───── Material for this exercise
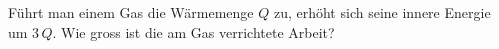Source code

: Führt man einem Gas die Wärmemenge $Q$ zu, erhöht sich seine innere Energie um $3\,Q$. Wie gross ist die am Gas verrichtete Arbeit?
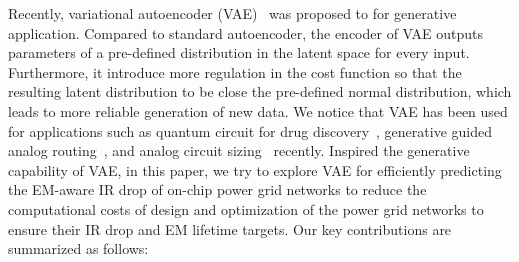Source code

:    
Recently, variational autoencoder (VAE)~\cite{Diederik:arxiv'22} was proposed to for generative application. Compared to standard autoencoder, the encoder of VAE outputs parameters of a pre-defined distribution in the latent space for every input. Furthermore, it introduce more regulation in the cost function so that the resulting latent distribution to be close the pre-defined normal distribution, which leads to more reliable generation of new data. We notice that VAE has been used for applications such as quantum circuit for drug discovery~\cite{Li:DATE'22}, generative guided analog routing~\cite{Zhu:ICCAD'19}, and analog circuit sizing~\cite{Touloupas:SMACD'22} recently.
Inspired the generative capability of VAE, in this paper, we try to explore VAE for efficiently predicting the EM-aware IR drop of on-chip power grid networks to reduce the computational costs of design and optimization of  the power grid networks to ensure their IR drop and EM lifetime targets.  Our key contributions are summarized as follows:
──────────
Task to carry out => Print the records above again exactly. Leave out the images.

Solution for this exercise =>
Source code

: Führt man einem Gas die Wärmemenge $Q$ zu, erhöht sich seine innere Energie um $3\,Q$. Wie gross ist die am Gas verrichtete Arbeit?
Source code

:    
Recently, variational autoencoder (VAE)~\cite{Diederik:arxiv'22} was proposed to for generative application. Compared to standard autoencoder, the encoder of VAE outputs parameters of a pre-defined distribution in the latent space for every input. Furthermore, it introduce more regulation in the cost function so that the resulting latent distribution to be close the pre-defined normal distribution, which leads to more reliable generation of new data. We notice that VAE has been used for applications such as quantum circuit for drug discovery~\cite{Li:DATE'22}, generative guided analog routing~\cite{Zhu:ICCAD'19}, and analog circuit sizing~\cite{Touloupas:SMACD'22} recently.
Inspired the generative capability of VAE, in this paper, we try to explore VAE for efficiently predicting the EM-aware IR drop of on-chip power grid networks to reduce the computational costs of design and optimization of  the power grid networks to ensure their IR drop and EM lifetime targets.  Our key contributions are summarized as follows:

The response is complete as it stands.